Far-Reaching Bill Laying Foundation for State to Return Freeway Stubs Passes State Senate Committee

Published : Wednesday, April 10, 2019 | 6:01 AM

A bill known as SB-7 which would lay the foundation for the state to return surplus 710 freeway stubs back to local cities in the freeway corridor passed a state Senate committee Tuesday.

The bill, authored by Pasadena-area Senator Anthony Portantino, SB 7 additionally would forever officially prohibit the implementation of a freeway tunnel or surface freeway in the gap between Alhambra and Pasadena.

The bill would also allow the surplus of Caltrans properties being used by local nonprofits to be purchased at their current use value.

“I am very excited to have SB 7 move through the process it follows through on the commitment I made two years ago when negotiating the end to the 710 tunnel threat. At the time, it was agreed that the EIR certification would move us all in a new and collaborative direction and then I would take the freeway off the table and protect the nonprofits in the corridor. Today, we move one big step closer to that reality,” Senator Portantino said.
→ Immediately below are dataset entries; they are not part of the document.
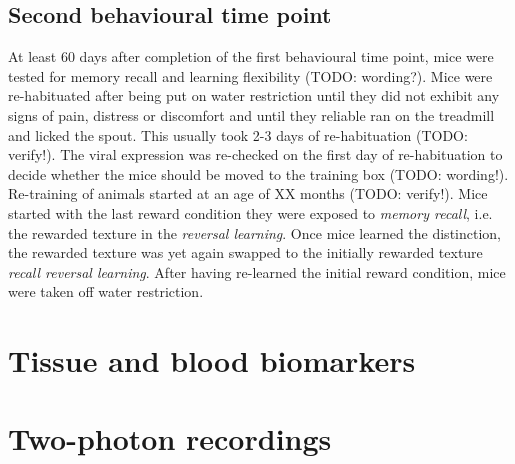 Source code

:\subsection{Second behavioural time point}
At least 60 days after completion of the first behavioural time point, mice were tested for memory recall and learning flexibility (TODO: wording?).
Mice were re-habituated after being put on water restriction until they did not exhibit any signs of pain, distress or discomfort and until they reliable ran on the treadmill and licked the spout. This usually took 2-3 days of re-habituation (TODO: verify!). The viral expression was re-checked on the first day of re-habituation to decide whether the mice should be moved to the training box (TODO: wording!).
Re-training of animals started at an age of XX months (TODO: verify!). Mice started with the last reward condition they were exposed to \textit{memory recall}, i.e. the rewarded texture in the \textit{reversal learning}. Once mice learned the distinction, the rewarded texture was yet again swapped to the initially rewarded texture \textit{recall reversal learning}. After having re-learned the initial reward condition, mice were taken off water restriction.

\section{Tissue and blood biomarkers}

\section{Two-photon recordings}
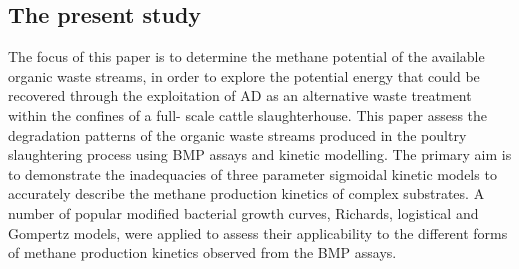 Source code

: \subsection{The present study}
The focus of this paper is to determine the methane potential of the available organic waste streams, in order to explore the potential energy that could be recovered through the exploitation of AD as an alternative waste treatment within the confines of a full- scale cattle slaughterhouse. This paper assess the degradation patterns of the organic waste streams produced in the poultry slaughtering process using BMP assays and kinetic modelling. The primary aim is to demonstrate the inadequacies of three parameter sigmoidal kinetic models to accurately describe the methane production kinetics of complex substrates. A number of popular modified bacterial growth curves, Richards, logistical and Gompertz models, were applied to assess their applicability to the different forms of methane production kinetics observed from the BMP assays.
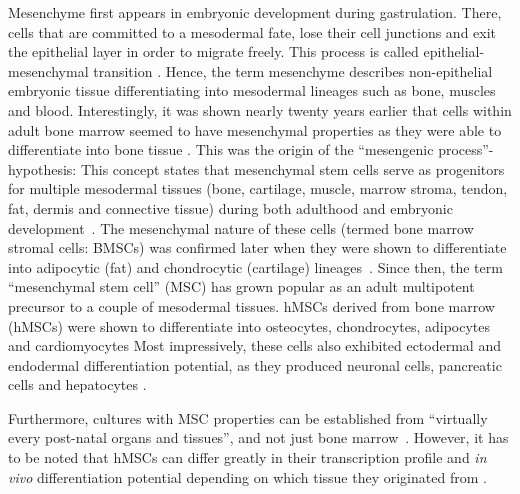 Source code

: Mesenchyme first appears in embryonic development during gastrulation.
There, cells that are committed to a mesodermal fate, lose their cell
junctions and exit the epithelial layer in order to migrate freely. This
process is called epithelial-mesenchymal transition
\cite{tamFormationMesodermalTissues1987,nowotschinCellularDynamicsEarly2010}.
Hence, the term mesenchyme describes non-epithelial embryonic tissue
differentiating into mesodermal lineages such as bone, muscles and
blood. Interestingly, it was shown nearly twenty years earlier that
cells within adult bone marrow seemed to have mesenchymal properties as
they were able to differentiate into bone tissue
\cite{friedensteinOsteogenesisTransplantsBone1966,friedensteinOsteogenicPrecursorCells1971,biancoMesenchymalStemCells2014}.
This was the origin of the ``mesengenic process''-hypothesis: This concept
states that mesenchymal stem cells serve as progenitors for multiple
mesodermal tissues (bone, cartilage, muscle, marrow stroma, tendon, fat,
dermis and connective tissue) during both adulthood and embryonic
development~\cite{caplanMesenchymalStemCells1991,caplanMesengenicProcess1994}. The mesenchymal nature of
these cells (termed bone marrow stromal cells: BMSCs) was confirmed
later when they were shown to differentiate into adipocytic (fat) and
chondrocytic (cartilage) lineages~\cite{pittengerMultilineagePotentialAdult1999}.
Since then, the
term ``mesenchymal stem cell'' (MSC) has grown popular as an adult
multipotent precursor to a couple of mesodermal tissues. hMSCs derived
from bone marrow (hMSCs) were shown to differentiate into osteocytes,
chondrocytes, adipocytes and cardiomyocytes
\cite{gronthosSTRO1FractionAdult1994,muruganandanAdipocyteDifferentiationBone2009,xuMesenchymalStemCells2004}
Most impressively, these cells also exhibited
ectodermal and endodermal differentiation potential, as they produced
neuronal cells, pancreatic cells and hepatocytes
\cite{barzilayLentiviralDeliveryLMX1a2009,wilkinsHumanBoneMarrowderived2009,gabrInsulinproducingCellsAdult2013,stockHumanBoneMarrow2014}.

Furthermore, cultures with MSC properties can be established from
``virtually every post-natal organs and tissues'', and not just bone
marrow~\cite{dasilvameirellesMesenchymalStemCells2006}. However, it has
to be noted that hMSCs can differ greatly in their transcription profile
and \textit{in vivo} differentiation potential depending on which tissue
they originated from
\cite{jansenFunctionalDifferencesMesenchymal2010,sacchettiNoIdenticalMesenchymal2016}.

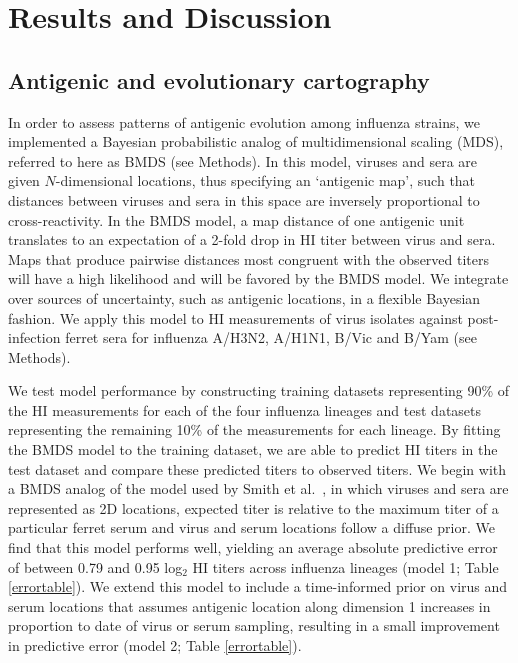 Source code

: \documentclass[11pt,oneside,letterpaper]{article}
\begin{document}
\section*{Results and Discussion}

\subsection*{Antigenic and evolutionary cartography}

In order to assess patterns of antigenic evolution among influenza strains, we implemented a Bayesian probabilistic analog of multidimensional scaling (MDS), referred to here as BMDS (see Methods).
In this model, viruses and sera are given $N$-dimensional locations, thus specifying an `antigenic map', such that distances between viruses and sera in this space are inversely proportional to cross-reactivity.
In the BMDS model, a map distance of one antigenic unit translates to an expectation of a 2-fold drop in HI titer between virus and sera.
Maps that produce pairwise distances most congruent with the observed titers will have a high likelihood and will be favored by the BMDS model.
We integrate over sources of uncertainty, such as antigenic locations, in a flexible Bayesian fashion.
We apply this model to HI measurements of virus isolates against post-infection ferret sera for influenza A/H3N2, A/H1N1, B/Vic and B/Yam (see Methods).

We test model performance by constructing training datasets representing 90\% of the HI measurements for each of the four influenza lineages and test datasets representing the remaining 10\% of the measurements for each lineage. 
By fitting the BMDS model to the training dataset, we are able to predict HI titers in the test dataset and compare these predicted titers to observed titers. 
We begin with a BMDS analog of the model used by Smith et al.\ \cite{Smith04}, in which viruses and sera are represented as 2D locations, expected titer is relative to the maximum titer of a particular ferret serum and virus and serum locations follow a diffuse prior.
We find that this model performs well, yielding an average absolute predictive error of between 0.79 and 0.95 log$_2$ HI titers across influenza lineages (model 1; Table \ref{errortable}).
We extend this model to include a time-informed prior on virus and serum locations that assumes antigenic location along dimension 1 increases in proportion to date of virus or serum sampling, resulting in a small improvement in predictive error (model 2; Table \ref{errortable}).
\end{document}
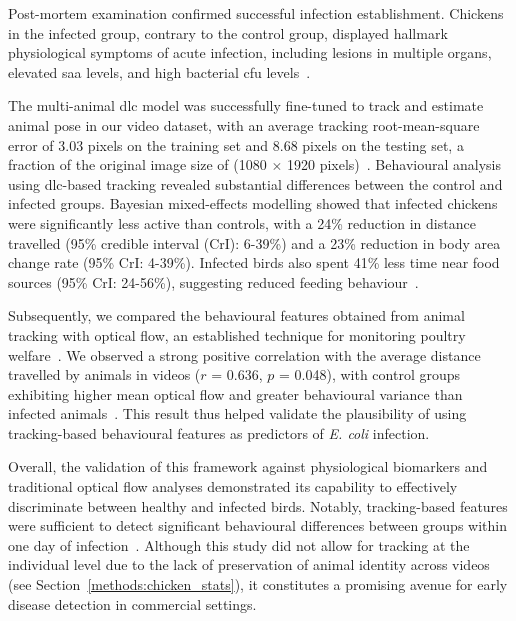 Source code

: Post-mortem examination confirmed successful infection establishment. Chickens in the infected group, contrary to the control group, displayed hallmark physiological symptoms of acute infection, including lesions in multiple organs, elevated \gls{saa} levels, and high bacterial \gls{cfu} levels~\cite{scheidwasser2025c}.

The multi-animal \gls{dlc} model was successfully fine-tuned to track and estimate animal pose in our video dataset, with an average tracking root-mean-square error of 3.03 pixels on the training set and 8.68 pixels on the testing set, a fraction of the original image size of (1080 $\times$ 1920 pixels)~\cite{scheidwasser2025c}. Behavioural analysis using \gls{dlc}-based tracking revealed substantial differences between the control and infected groups. Bayesian mixed-effects modelling showed that infected chickens were significantly less active than controls, with a 24\% reduction in distance travelled (95\% credible interval (CrI): 6-39\%) and a 23\% reduction in body area change rate (95\% CrI: 4-39\%). Infected birds also spent 41\% less time near food sources (95\% CrI: 24-56\%), suggesting reduced feeding behaviour~\cite{scheidwasser2025c}.

Subsequently, we compared the behavioural features obtained from animal tracking with optical flow, an established technique for monitoring poultry welfare~\cite{dawkins2009, dawkins2012, colles2016, dawkins2017}. We observed a strong positive correlation with the average distance travelled by animals in videos ($r$ = 0.636, $p$ = 0.048), with control groups exhibiting higher mean optical flow and greater behavioural variance than infected animals~\cite{scheidwasser2025c}. This result thus helped validate the plausibility of using tracking-based behavioural features as predictors of \textit{E. coli} infection.

Overall, the validation of this framework against physiological biomarkers and traditional optical flow analyses demonstrated its capability to effectively discriminate between healthy and infected birds. Notably, tracking-based features were sufficient to detect significant behavioural differences between groups within one day of infection~\cite{scheidwasser2025c}. Although this study did not allow for tracking at the individual level due to the lack of preservation of animal identity across videos (see Section~\ref{methods:chicken_stats}), it constitutes a promising avenue for early disease detection in commercial settings.

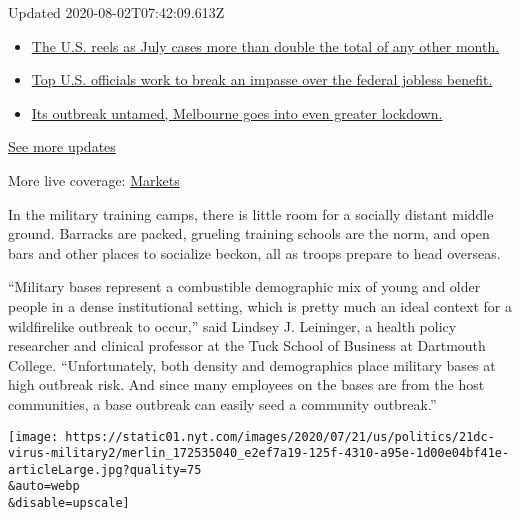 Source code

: Updated 2020-08-02T07:42:09.613Z

\begin{itemize}
\tightlist
\item
  \href{https://www.nytimes.com/2020/08/01/world/coronavirus-covid-19.html?action=click\&pgtype=Article\&state=default\&region=MAIN_CONTENT_1\&context=storylines_live_updates\#link-34047410}{The
  U.S. reels as July cases more than double the total of any other
  month.}
\item
  \href{https://www.nytimes.com/2020/08/01/world/coronavirus-covid-19.html?action=click\&pgtype=Article\&state=default\&region=MAIN_CONTENT_1\&context=storylines_live_updates\#link-780ec966}{Top
  U.S. officials work to break an impasse over the federal jobless
  benefit.}
\item
  \href{https://www.nytimes.com/2020/08/01/world/coronavirus-covid-19.html?action=click\&pgtype=Article\&state=default\&region=MAIN_CONTENT_1\&context=storylines_live_updates\#link-2bc8948}{Its
  outbreak untamed, Melbourne goes into even greater lockdown.}
\end{itemize}

\href{https://www.nytimes.com/2020/08/01/world/coronavirus-covid-19.html?action=click\&pgtype=Article\&state=default\&region=MAIN_CONTENT_1\&context=storylines_live_updates}{See
more updates}

More live coverage:
\href{https://www.nytimes.com/live/2020/07/31/business/stock-market-today-coronavirus?action=click\&pgtype=Article\&state=default\&region=MAIN_CONTENT_1\&context=storylines_live_updates}{Markets}

In the military training camps, there is little room for a socially
distant middle ground. Barracks are packed, grueling training schools
are the norm, and open bars and other places to socialize beckon, all as
troops prepare to head overseas.

``Military bases represent a combustible demographic mix of young and
older people in a dense institutional setting, which is pretty much an
ideal context for a wildfirelike outbreak to occur,'' said Lindsey J.
Leininger, a health policy researcher and clinical professor at the Tuck
School of Business at Dartmouth College. ``Unfortunately, both density
and demographics place military bases at high outbreak risk. And since
many employees on the bases are from the host communities, a base
outbreak can easily seed a community outbreak.''

\texttt{[image: https://static01.nyt.com/images/2020/07/21/us/politics/21dc-virus-military2/merlin\_172535040\_e2ef7a19-125f-4310-a95e-1d00e04bf41e-articleLarge.jpg?quality=75\\\&auto=webp\\\&disable=upscale]}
Representatives of two Pasadena nonprofits currently leasing Caltrans properties along the defunct route flew to Sacramento to offer testimony on behalf Senator Porantino’s legislation. Elizabeth Dever and Megan Foker from the Ronald McDonald House Charities and students Alaysia Baker-Baughn and Dashiell Gowen from Sequoyah School were on hand as the committee debated the bill.

The City of South Pasadena, the City of Pasadena, the Cottage Co-Op, Pasadena Ronald McDonald House, LA County Supervisor Kathryn Barger and the Board of Supervisors all formally support SB 7.

SB 7 is now headed to the Senate Appropriations (Portantino is chair) and then the Senate Floor for a final vote. If signed by Governor Newsom, the bill would conclude its process early September.

Last December, Portantino hosted a press conference at which he presented the Environmental Impact Report for 710 Freeway extension which formally adopted a local street improvement alternative instead of the multibillion-dollar eight-lane tunnel proposed 15 years ago.

“When the EIR was certified, the tunnel essentially [was] dead,” Portantino’s office said in an email. “SB 7 is the icing on the cake to close this issue.”